> **WORK INSTRUCTION**: Copy the data word for word, keeping every line.

> **EXERCISE MATERIAL**:
____________________
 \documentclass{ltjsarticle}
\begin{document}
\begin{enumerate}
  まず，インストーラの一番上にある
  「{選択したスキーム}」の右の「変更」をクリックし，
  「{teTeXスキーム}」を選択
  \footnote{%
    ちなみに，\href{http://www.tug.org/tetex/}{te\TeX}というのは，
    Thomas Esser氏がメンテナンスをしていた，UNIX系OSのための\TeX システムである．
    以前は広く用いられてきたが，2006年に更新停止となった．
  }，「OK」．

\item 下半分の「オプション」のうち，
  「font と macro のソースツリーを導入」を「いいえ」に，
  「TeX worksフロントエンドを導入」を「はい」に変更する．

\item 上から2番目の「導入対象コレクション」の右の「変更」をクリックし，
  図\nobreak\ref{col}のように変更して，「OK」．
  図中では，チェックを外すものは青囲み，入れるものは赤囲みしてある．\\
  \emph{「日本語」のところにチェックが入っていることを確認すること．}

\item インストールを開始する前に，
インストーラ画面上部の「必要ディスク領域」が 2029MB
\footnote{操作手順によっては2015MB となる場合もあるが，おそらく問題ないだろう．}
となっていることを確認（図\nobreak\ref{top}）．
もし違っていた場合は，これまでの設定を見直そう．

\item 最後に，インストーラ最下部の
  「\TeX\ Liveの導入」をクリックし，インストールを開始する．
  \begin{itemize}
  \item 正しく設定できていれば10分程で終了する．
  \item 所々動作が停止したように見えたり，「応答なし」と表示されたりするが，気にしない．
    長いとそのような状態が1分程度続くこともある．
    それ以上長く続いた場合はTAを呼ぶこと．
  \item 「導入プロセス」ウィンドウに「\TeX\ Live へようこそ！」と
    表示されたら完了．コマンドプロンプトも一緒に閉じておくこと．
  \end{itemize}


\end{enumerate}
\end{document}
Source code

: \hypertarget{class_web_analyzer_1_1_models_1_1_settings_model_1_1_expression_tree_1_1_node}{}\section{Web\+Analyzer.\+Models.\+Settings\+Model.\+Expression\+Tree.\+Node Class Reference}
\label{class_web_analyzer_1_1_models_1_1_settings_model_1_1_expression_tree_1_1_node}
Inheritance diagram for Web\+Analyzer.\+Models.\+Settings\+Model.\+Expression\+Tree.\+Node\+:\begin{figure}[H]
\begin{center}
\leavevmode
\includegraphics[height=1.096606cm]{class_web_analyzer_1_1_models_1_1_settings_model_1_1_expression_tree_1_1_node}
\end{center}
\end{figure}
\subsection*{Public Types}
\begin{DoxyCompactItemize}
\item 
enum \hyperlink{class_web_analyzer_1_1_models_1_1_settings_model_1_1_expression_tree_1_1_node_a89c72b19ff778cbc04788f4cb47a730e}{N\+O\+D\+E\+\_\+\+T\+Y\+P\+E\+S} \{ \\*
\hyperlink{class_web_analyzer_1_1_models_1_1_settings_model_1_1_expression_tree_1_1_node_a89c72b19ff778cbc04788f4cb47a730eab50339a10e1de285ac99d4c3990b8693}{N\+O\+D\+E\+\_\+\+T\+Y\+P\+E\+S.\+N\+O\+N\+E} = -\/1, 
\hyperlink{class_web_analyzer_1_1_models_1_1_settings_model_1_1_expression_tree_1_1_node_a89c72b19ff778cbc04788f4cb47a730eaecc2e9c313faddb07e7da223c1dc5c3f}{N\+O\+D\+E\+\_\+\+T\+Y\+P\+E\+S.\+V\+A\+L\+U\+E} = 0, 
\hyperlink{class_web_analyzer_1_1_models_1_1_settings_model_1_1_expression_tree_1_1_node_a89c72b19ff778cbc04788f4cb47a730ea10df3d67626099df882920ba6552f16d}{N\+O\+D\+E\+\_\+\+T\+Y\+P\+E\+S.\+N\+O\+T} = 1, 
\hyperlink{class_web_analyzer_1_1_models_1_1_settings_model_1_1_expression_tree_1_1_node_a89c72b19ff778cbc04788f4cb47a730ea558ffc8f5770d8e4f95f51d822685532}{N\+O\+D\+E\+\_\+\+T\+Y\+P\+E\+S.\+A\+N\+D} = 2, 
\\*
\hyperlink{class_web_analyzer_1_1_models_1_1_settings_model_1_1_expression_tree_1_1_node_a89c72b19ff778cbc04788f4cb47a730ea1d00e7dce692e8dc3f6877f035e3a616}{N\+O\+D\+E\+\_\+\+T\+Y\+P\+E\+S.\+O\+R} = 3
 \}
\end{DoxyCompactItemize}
____________________
> **RESPONSE FOR THIS EXERCISE**:
 \documentclass{ltjsarticle}
\begin{document}
\begin{enumerate}
  まず，インストーラの一番上にある
  「{選択したスキーム}」の右の「変更」をクリックし，
  「{teTeXスキーム}」を選択
  \footnote{%
    ちなみに，\href{http://www.tug.org/tetex/}{te\TeX}というのは，
    Thomas Esser氏がメンテナンスをしていた，UNIX系OSのための\TeX システムである．
    以前は広く用いられてきたが，2006年に更新停止となった．
  }，「OK」．

\item 下半分の「オプション」のうち，
  「font と macro のソースツリーを導入」を「いいえ」に，
  「TeX worksフロントエンドを導入」を「はい」に変更する．

\item 上から2番目の「導入対象コレクション」の右の「変更」をクリックし，
  図\nobreak\ref{col}のように変更して，「OK」．
  図中では，チェックを外すものは青囲み，入れるものは赤囲みしてある．\\
  \emph{「日本語」のところにチェックが入っていることを確認すること．}

\item インストールを開始する前に，
インストーラ画面上部の「必要ディスク領域」が 2029MB
\footnote{操作手順によっては2015MB となる場合もあるが，おそらく問題ないだろう．}
となっていることを確認（図\nobreak\ref{top}）．
もし違っていた場合は，これまでの設定を見直そう．

\item 最後に，インストーラ最下部の
  「\TeX\ Liveの導入」をクリックし，インストールを開始する．
  \begin{itemize}
  \item 正しく設定できていれば10分程で終了する．
  \item 所々動作が停止したように見えたり，「応答なし」と表示されたりするが，気にしない．
    長いとそのような状態が1分程度続くこともある．
    それ以上長く続いた場合はTAを呼ぶこと．
  \item 「導入プロセス」ウィンドウに「\TeX\ Live へようこそ！」と
    表示されたら完了．コマンドプロンプトも一緒に閉じておくこと．
  \end{itemize}


\end{enumerate}
\end{document}
Source code

: \hypertarget{class_web_analyzer_1_1_models_1_1_settings_model_1_1_expression_tree_1_1_node}{}\section{Web\+Analyzer.\+Models.\+Settings\+Model.\+Expression\+Tree.\+Node Class Reference}
\label{class_web_analyzer_1_1_models_1_1_settings_model_1_1_expression_tree_1_1_node}
Inheritance diagram for Web\+Analyzer.\+Models.\+Settings\+Model.\+Expression\+Tree.\+Node\+:\begin{figure}[H]
\begin{center}
\leavevmode
\includegraphics[height=1.096606cm]{class_web_analyzer_1_1_models_1_1_settings_model_1_1_expression_tree_1_1_node}
\end{center}
\end{figure}
\subsection*{Public Types}
\begin{DoxyCompactItemize}
\item 
enum \hyperlink{class_web_analyzer_1_1_models_1_1_settings_model_1_1_expression_tree_1_1_node_a89c72b19ff778cbc04788f4cb47a730e}{N\+O\+D\+E\+\_\+\+T\+Y\+P\+E\+S} \{ \\*
\hyperlink{class_web_analyzer_1_1_models_1_1_settings_model_1_1_expression_tree_1_1_node_a89c72b19ff778cbc04788f4cb47a730eab50339a10e1de285ac99d4c3990b8693}{N\+O\+D\+E\+\_\+\+T\+Y\+P\+E\+S.\+N\+O\+N\+E} = -\/1, 
\hyperlink{class_web_analyzer_1_1_models_1_1_settings_model_1_1_expression_tree_1_1_node_a89c72b19ff778cbc04788f4cb47a730eaecc2e9c313faddb07e7da223c1dc5c3f}{N\+O\+D\+E\+\_\+\+T\+Y\+P\+E\+S.\+V\+A\+L\+U\+E} = 0, 
\hyperlink{class_web_analyzer_1_1_models_1_1_settings_model_1_1_expression_tree_1_1_node_a89c72b19ff778cbc04788f4cb47a730ea10df3d67626099df882920ba6552f16d}{N\+O\+D\+E\+\_\+\+T\+Y\+P\+E\+S.\+N\+O\+T} = 1, 
\hyperlink{class_web_analyzer_1_1_models_1_1_settings_model_1_1_expression_tree_1_1_node_a89c72b19ff778cbc04788f4cb47a730ea558ffc8f5770d8e4f95f51d822685532}{N\+O\+D\+E\+\_\+\+T\+Y\+P\+E\+S.\+A\+N\+D} = 2, 
\\*
\hyperlink{class_web_analyzer_1_1_models_1_1_settings_model_1_1_expression_tree_1_1_node_a89c72b19ff778cbc04788f4cb47a730ea1d00e7dce692e8dc3f6877f035e3a616}{N\+O\+D\+E\+\_\+\+T\+Y\+P\+E\+S.\+O\+R} = 3
 \}
\end{DoxyCompactItemize}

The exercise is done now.